Cumplicidades e pântanos
Estou um bocadinho farta de estratégias erróneas ou demasiado calculistas só para dizer que quem tem dúvidas, ou critica, quer assaltar, quer maldizer, quer maltratar ou ofender quem está no poder. À partida, quem vem para a praça pública fazer acusações sobre as intenções, seja de quem for, quer, objetivamente, condicionar as opiniões preferindo o pântano onde tudo parece estar a correr sobre rodas, e afinal, é como um baralho de cartas, que a qualquer momento pode cair.
E isto aplica-se a muitas situações na sociedade madeirense. No Governo e segurança social, e até muitas associações, que perante a denúncia da morte de 9 mulheres por violência doméstica e de género, preferem falar de outros temas, para disfarçar esta tragédia do século XXI que nos bateu à porta em 2017. Preferem fingir que não é nada com eles/as em vez de pararem para pensar, no que está a falhar, para que isto nos tenha acontecido.
Mudar a mentalidade de posse machista deve ser uma luta de toda a sociedade. Bastava uma morte ou uma queixa para nos fazer pensar que algo está mal e que é preciso agir, e reagir, antes que mais desgraças aconteçam. Senti muita vergonha perante o silêncio cúmplice desta tragédia que nos devia colocar de luto este ano.
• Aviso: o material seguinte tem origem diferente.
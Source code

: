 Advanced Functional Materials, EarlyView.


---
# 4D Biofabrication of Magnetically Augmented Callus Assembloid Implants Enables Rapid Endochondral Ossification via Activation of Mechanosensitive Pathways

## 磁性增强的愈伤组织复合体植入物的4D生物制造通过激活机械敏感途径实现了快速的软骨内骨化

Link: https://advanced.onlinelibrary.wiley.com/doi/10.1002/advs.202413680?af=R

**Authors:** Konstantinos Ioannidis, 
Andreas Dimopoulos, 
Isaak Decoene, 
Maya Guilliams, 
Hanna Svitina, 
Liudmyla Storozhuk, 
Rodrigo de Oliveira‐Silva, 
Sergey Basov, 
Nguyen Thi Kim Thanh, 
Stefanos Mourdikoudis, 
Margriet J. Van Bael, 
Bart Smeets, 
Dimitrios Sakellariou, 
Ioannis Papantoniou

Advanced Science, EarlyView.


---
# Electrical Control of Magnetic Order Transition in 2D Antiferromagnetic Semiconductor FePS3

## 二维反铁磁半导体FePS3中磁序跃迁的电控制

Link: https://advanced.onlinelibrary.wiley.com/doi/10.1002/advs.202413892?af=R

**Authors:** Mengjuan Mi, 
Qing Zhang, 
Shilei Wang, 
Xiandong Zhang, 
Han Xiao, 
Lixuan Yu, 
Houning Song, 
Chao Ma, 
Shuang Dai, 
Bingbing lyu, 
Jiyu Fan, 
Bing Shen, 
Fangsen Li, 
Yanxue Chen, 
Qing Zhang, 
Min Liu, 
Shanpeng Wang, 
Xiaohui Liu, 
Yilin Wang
Aplica-se também aos coletivos que não suportam quem tem opiniões diferentes. Que fazem chantagem, que espalham medos e mentiras só porque surgem críticas, novas ideias, novos autores, e novas formas de intervenção. Que impõem o seu ponto de vista e as pessoas de quem gostam, mesmo que não tenham mérito próprio, passando inclusive por cima de quem sempre deu o máximo pelo coletivo. A vida não é estática, e o que resultou ontem, hoje pode já não resultar.
Dizemos que temos que viver um dia de cada vez e ir adaptando a nossa vida a essa ideia. Mas, quando se trata de um coletivo, podemos planear, a curto e médio prazo, responsabilizando várias pessoas pelo que for decidido. Afirmar outros personagens, pensar sempre que acima das figuras está o coletivo e que esse não pode “morrer”. E no trabalho coletivo, Todas e Todos contamos, se tivermos organizados/as para trabalhar em prol dos nossos ideais.
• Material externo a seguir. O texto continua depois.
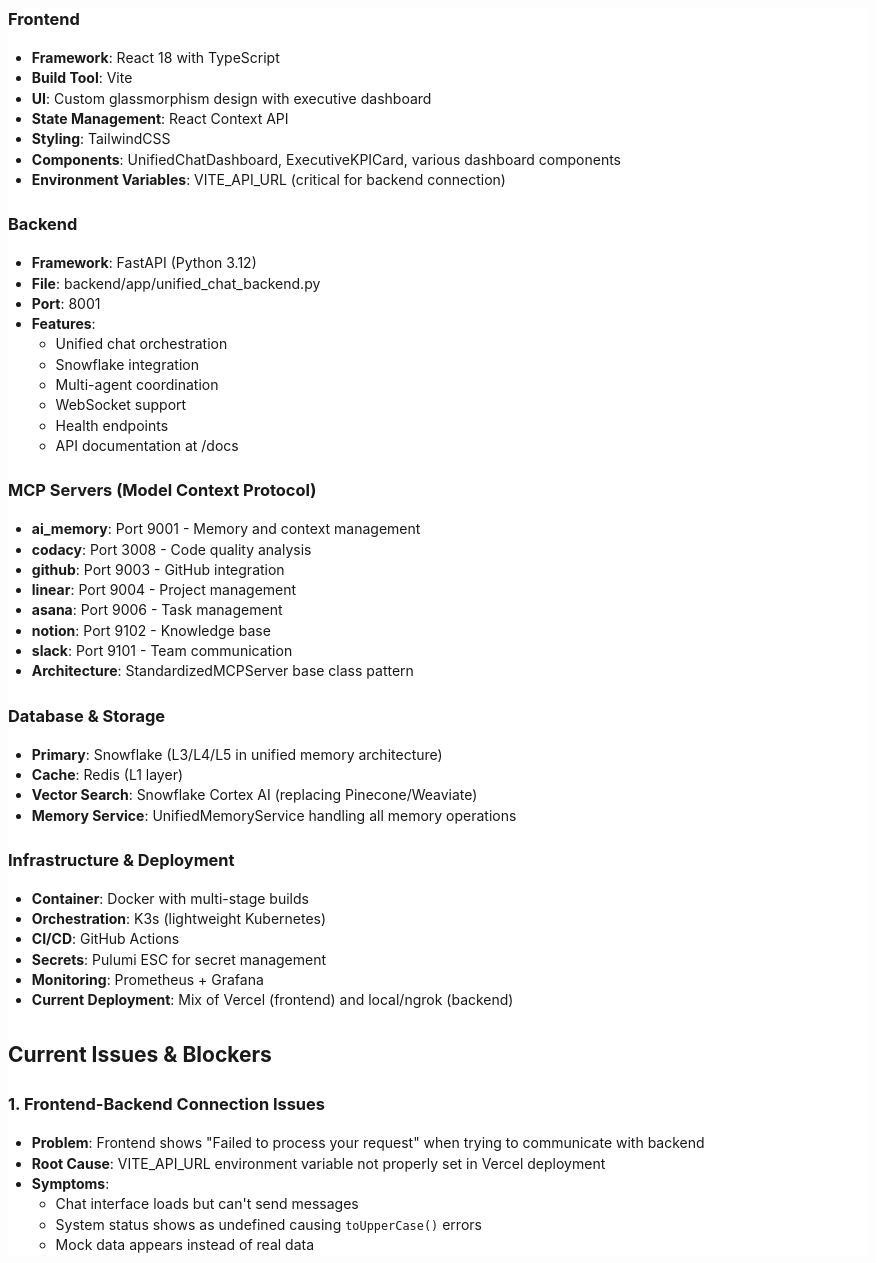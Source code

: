 ### Frontend
- **Framework**: React 18 with TypeScript
- **Build Tool**: Vite
- **UI**: Custom glassmorphism design with executive dashboard
- **State Management**: React Context API
- **Styling**: TailwindCSS
- **Components**: UnifiedChatDashboard, ExecutiveKPICard, various dashboard components
- **Environment Variables**: VITE_API_URL (critical for backend connection)

### Backend
- **Framework**: FastAPI (Python 3.12)
- **File**: backend/app/unified_chat_backend.py
- **Port**: 8001
- **Features**: 
  - Unified chat orchestration
  - Snowflake integration
  - Multi-agent coordination
  - WebSocket support
  - Health endpoints
  - API documentation at /docs

### MCP Servers (Model Context Protocol)
- **ai_memory**: Port 9001 - Memory and context management
- **codacy**: Port 3008 - Code quality analysis
- **github**: Port 9003 - GitHub integration
- **linear**: Port 9004 - Project management
- **asana**: Port 9006 - Task management
- **notion**: Port 9102 - Knowledge base
- **slack**: Port 9101 - Team communication
- **Architecture**: StandardizedMCPServer base class pattern

### Database & Storage
- **Primary**: Snowflake (L3/L4/L5 in unified memory architecture)
- **Cache**: Redis (L1 layer)
- **Vector Search**: Snowflake Cortex AI (replacing Pinecone/Weaviate)
- **Memory Service**: UnifiedMemoryService handling all memory operations

### Infrastructure & Deployment
- **Container**: Docker with multi-stage builds
- **Orchestration**: K3s (lightweight Kubernetes)
- **CI/CD**: GitHub Actions
- **Secrets**: Pulumi ESC for secret management
- **Monitoring**: Prometheus + Grafana
- **Current Deployment**: Mix of Vercel (frontend) and local/ngrok (backend)

## Current Issues & Blockers

### 1. Frontend-Backend Connection Issues
- **Problem**: Frontend shows "Failed to process your request" when trying to communicate with backend
- **Root Cause**: VITE_API_URL environment variable not properly set in Vercel deployment
- **Symptoms**: 
  - Chat interface loads but can't send messages
  - System status shows as undefined causing `toUpperCase()` errors
  - Mock data appears instead of real data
Foi assim que aprendi em todos os coletivos que tenho integrado em toda a minha vida militante. Já passei por muitos mas, felizmente, tive sempre o cuidado de sair, quando senti que podia fazer outra coisa noutro lugar, e que chegava a altura de outras pessoas avançarem. Não estar agarrada a nada, mas não perder o sentido social e interventivo, é o meu lema. Hoje intervenho no trabalho autárquico do meu Concelho e no trabalho feminista e em prol da igualdade de género. Gosto do que faço e quando sentir que devo passar o testemunho, não vacilarei.